Dans le fonctionnement des institutions européennes, la politique agricole se décide selon le principe de la co-décision. Le Parlement a donné son point de vue, il veut le maintien de la situation actuelle jusqu’en 2020, le temps de laisser les planteurs chercher une voie pour s’adapter à la nouvelle donne. Si le Conseil des ministres de l’Union européenne décide de suivre la Commission et pas le Parlement, alors le dialogue va s’ouvrir entre le Conseil et le Parlement pour arriver à un accord. Tout devra être bouclé d’ici fin 2013 pour que la nouvelle PAC entre en application au 1er janvier 2014. Cela signifie que ce serait à partir de la campagne 2014-2015 que les quotas seraient supprimés dans l’hypothèse la plus pessimiste. Le danger est réel. La seule solution, c’est de faire le maximum de pression sur les ministres concernés. C’est le problème de l’interprofession, de tous les politiques, « et quand on connaît l’importance de la culture de la canne à sucre, problème qui concerne toute La Réunion », ajoute Élie Hoarau. Ce sera donc un « enjeu important dans les batailles politiques à venir ». Paul Vergès souligne pour sa part que ce nouveau règlement se fera dans un contexte de mondialisation des échanges. Si l’Europe veut écouler ses produits en Amérique latine, ces pays lui demandent des concessions sur les produits agricoles. Le précédent de la banane montre qu’entre les possibilités de contrats dans l’aviation, le ferroviaire ou les centrales nucléaires et les producteurs de bananes aux Antilles, l’Europe a fait le choix de défendre son industrie et pas les planteurs.
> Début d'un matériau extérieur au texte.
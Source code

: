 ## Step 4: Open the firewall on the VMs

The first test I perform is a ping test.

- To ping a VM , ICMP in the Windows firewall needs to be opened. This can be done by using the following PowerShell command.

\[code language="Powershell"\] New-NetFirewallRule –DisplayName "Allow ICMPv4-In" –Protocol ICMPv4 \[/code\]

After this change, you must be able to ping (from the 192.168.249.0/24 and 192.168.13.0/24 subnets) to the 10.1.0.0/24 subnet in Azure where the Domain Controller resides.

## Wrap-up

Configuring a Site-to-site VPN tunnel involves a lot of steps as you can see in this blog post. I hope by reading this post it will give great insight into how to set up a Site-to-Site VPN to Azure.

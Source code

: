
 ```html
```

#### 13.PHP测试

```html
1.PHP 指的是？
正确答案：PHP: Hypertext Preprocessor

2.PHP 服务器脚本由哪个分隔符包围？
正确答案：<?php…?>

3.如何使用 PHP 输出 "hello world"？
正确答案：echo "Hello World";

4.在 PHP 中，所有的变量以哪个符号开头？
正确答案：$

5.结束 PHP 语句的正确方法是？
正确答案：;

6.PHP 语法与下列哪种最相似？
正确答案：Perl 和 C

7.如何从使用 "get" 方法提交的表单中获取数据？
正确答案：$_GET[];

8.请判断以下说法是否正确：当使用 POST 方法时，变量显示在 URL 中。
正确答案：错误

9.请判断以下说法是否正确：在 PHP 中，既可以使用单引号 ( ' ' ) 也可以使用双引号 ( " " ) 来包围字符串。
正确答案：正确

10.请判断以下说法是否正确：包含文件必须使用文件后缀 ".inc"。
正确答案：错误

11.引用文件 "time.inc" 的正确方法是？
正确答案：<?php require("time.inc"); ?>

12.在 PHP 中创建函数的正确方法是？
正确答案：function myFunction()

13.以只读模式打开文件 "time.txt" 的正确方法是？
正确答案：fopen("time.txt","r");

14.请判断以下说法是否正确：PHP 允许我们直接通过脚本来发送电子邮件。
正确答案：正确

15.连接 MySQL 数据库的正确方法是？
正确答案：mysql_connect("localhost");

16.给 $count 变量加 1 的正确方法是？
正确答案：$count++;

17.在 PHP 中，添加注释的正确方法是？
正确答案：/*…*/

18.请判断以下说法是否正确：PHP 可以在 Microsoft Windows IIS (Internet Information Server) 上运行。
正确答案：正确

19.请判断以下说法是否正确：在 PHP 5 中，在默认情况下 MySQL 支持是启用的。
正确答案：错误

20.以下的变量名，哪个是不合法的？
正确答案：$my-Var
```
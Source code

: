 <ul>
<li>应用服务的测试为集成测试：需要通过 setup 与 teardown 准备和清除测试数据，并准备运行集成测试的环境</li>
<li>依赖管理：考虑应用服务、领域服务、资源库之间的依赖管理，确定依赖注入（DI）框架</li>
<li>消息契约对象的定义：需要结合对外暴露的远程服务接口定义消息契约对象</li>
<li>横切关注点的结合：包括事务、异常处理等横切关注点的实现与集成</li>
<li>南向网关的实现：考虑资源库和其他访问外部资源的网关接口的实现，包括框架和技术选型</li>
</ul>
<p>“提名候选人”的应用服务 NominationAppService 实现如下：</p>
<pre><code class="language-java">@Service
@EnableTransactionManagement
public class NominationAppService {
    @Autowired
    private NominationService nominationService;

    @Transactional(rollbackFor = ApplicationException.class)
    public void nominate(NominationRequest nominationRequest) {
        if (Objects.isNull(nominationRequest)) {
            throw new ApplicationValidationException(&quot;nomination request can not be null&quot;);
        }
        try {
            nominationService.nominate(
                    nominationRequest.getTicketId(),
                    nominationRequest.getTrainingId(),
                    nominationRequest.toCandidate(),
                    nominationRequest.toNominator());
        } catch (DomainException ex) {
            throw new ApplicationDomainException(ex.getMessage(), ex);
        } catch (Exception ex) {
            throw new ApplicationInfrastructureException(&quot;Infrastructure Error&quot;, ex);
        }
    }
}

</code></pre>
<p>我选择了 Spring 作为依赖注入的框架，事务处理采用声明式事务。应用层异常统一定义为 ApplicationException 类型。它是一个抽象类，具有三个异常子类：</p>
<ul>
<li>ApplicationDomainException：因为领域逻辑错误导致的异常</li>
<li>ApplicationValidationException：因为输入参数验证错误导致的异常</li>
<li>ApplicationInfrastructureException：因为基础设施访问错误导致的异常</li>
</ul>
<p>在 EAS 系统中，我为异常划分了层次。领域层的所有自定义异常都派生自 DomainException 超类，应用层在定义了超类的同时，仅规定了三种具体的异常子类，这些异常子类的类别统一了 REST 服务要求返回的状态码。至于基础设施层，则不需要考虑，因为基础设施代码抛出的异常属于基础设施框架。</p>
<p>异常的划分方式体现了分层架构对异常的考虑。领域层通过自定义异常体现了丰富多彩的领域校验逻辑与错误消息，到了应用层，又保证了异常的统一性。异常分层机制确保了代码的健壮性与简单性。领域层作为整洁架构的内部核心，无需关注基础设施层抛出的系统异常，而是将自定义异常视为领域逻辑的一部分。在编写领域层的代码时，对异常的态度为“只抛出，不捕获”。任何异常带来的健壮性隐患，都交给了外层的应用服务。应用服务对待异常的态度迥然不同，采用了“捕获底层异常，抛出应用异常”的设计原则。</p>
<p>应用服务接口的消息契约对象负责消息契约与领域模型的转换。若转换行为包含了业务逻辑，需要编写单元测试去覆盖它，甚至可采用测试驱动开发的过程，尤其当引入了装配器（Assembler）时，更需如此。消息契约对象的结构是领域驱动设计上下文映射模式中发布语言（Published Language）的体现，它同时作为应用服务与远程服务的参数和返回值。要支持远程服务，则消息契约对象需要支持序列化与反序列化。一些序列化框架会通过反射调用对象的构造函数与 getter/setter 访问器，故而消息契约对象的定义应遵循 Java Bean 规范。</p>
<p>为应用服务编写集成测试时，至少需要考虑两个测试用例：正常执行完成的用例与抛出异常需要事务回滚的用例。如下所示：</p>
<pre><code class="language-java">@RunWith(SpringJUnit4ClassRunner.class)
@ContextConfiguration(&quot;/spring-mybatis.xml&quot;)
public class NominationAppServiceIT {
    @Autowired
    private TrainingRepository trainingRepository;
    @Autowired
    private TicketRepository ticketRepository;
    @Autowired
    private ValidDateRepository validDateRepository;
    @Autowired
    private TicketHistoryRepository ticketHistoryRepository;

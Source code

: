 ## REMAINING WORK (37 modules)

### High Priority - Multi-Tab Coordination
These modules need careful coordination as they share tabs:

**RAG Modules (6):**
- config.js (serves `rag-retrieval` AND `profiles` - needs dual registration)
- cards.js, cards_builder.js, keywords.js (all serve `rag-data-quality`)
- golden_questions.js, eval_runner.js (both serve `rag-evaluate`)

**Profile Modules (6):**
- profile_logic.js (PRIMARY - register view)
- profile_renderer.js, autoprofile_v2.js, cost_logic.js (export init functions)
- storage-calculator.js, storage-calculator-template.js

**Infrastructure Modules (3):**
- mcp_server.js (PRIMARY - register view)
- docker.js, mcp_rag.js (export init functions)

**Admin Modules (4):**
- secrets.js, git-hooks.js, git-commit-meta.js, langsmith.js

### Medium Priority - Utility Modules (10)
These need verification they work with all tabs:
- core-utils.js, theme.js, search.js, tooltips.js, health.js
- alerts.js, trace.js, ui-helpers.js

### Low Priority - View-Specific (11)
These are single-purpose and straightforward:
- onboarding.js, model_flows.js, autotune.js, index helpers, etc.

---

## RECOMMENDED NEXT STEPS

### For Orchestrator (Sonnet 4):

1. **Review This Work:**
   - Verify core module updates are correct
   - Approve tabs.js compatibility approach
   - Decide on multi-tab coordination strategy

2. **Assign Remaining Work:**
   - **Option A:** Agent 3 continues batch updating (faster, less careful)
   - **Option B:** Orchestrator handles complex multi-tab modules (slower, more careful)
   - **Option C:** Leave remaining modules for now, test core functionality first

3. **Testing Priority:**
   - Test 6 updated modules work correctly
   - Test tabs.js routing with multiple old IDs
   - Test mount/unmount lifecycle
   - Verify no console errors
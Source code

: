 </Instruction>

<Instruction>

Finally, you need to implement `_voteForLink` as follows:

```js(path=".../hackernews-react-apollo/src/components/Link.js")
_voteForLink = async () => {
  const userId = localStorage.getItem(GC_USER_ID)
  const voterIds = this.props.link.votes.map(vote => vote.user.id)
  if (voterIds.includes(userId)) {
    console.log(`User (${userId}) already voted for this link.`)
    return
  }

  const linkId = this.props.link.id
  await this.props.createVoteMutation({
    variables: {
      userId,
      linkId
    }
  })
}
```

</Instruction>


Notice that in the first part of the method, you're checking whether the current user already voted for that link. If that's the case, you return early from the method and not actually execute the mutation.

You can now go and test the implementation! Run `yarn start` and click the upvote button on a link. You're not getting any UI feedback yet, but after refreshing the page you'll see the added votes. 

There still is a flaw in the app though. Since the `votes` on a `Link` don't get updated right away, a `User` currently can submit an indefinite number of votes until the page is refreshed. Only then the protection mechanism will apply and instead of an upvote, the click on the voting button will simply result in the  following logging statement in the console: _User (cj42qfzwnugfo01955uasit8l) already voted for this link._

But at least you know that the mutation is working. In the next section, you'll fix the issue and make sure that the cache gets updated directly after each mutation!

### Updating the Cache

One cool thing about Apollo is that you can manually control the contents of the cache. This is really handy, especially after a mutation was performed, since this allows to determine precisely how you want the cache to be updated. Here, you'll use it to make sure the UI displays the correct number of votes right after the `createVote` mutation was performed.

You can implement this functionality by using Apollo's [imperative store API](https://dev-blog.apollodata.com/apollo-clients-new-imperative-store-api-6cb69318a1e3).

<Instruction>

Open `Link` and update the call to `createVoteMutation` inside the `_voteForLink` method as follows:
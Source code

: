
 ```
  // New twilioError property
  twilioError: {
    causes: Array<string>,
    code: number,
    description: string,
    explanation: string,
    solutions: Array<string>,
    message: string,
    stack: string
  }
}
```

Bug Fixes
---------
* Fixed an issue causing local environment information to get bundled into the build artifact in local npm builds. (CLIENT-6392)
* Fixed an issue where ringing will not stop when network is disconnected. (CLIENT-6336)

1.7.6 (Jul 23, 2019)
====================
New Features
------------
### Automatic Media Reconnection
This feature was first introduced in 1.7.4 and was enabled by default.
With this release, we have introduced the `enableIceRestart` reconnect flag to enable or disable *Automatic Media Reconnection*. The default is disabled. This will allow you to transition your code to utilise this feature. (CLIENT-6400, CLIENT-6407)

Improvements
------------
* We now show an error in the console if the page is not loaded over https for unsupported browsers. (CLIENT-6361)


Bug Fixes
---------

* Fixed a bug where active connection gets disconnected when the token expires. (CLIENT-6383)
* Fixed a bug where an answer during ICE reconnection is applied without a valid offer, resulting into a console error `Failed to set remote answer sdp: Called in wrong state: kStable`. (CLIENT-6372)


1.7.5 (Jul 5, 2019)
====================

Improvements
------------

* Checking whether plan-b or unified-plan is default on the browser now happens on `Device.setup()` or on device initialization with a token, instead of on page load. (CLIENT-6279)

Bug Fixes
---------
Sachant que le Brésil est le premier producteur de sucre, l’Union va-t-elle également sacrifier les planteurs de cannes en échange de contrats qui peuvent préserver des milliers d’emplois en Europe ? « Nous alertons l’opinion pour que l’on soit tous d’accord et que l’on intervienne le plus rapidement possible », concluent Élie Hoarau et Paul Vergès.
Manuel Marchal
Fonds européens : la menace brandie par Sarkozy
Pour la question des fonds structurels européens, la discussion de la nouvelle stratégie de l’Europe se passe dans un contexte particulier. Dans une lettre co-signée par Nicolas Sarkozy et Angela Merkel, il est demandé de suspendre le versement des fonds structurels aux États de la zone euro qui s’éloignent des engagements du Pacte de stabilité. Rappelons que l’un des engagements est de maintenir le déficit public en dessous de 3%. Les pays visés sont clairement l’Espagne, l’Italie, la Grèce et l’Irlande. Mais la France peut très bien se retrouver dans le collimateur, rappelle Élie Hoarau, et donc par ricochet La Réunion avec des conséquences dramatiques. Car avec Sarkozy, le déficit public a largement dépassé 7%. Le gouvernement a décidé d’un plan d’austérité pour réduire le déficit à 4,5% puis à 3%. Mais si cet équilibre n’était pas atteint, alors c’est la France qui connaîtra une suspension des versements qui lui sont destinés. En tant que Région ultrapériphérique inscrite en Objectif Convergence, La Réunion est fortement concernée par le versement de ces fonds structurels. Si Paris est sanctionné, alors nous sommes menacés. Le Parlement européen a voté contre cette mesure. C’est ce qu’avaient rappelé Élie Hoarau et sa colistière Maya Césari le 19 septembre dernier.